1)"variety": it's the generalization of a surface. The most usual are topological "varieties" and differentiable "varieties";

This is called a manifold in English. (Note that the term "variety" also exists in English, but refers instead to algebraic varieties that are defined by polynomial equations.)

2)"subvariety":the "subvariety" of a "variety" $M$ is a subset $S$ which himself has the structure of a "variety";

This is a submanifold.

3)"immerse subvariety": An "immerse subvariety" of a "variety" $M$ is the image $S$ of an immersion $f:N\to M$ which need not to be injective;

This is an immersed submanifold.

4)"immersed subvariety" ou "regular subvariety": is an immersed subvariety whose immersion is a "topological dive".

This is an embedded submanifold.

5)"topological dive": is an injective immersion whose inverse function is continuous.
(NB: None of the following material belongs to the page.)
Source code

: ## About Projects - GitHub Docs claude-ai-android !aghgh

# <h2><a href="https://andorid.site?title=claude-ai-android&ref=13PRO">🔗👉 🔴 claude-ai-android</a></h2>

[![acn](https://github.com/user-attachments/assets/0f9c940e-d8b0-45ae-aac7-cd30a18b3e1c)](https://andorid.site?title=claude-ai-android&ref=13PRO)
This is an embedding. Note that in English there is a distinction between a "topological embedding" and a "smooth embedding", but it seems that your "topological dive" actually means a "smooth embedding", not a topological embedding. A topological embedding would be the same thing except it is merely required to be continuous, rather than an immersion. (Note, though, that a map is a smooth embedding iff it is both a topological embedding and an immersion, so in item 4) above it makes no difference since the map is already assumed to be an immersion.)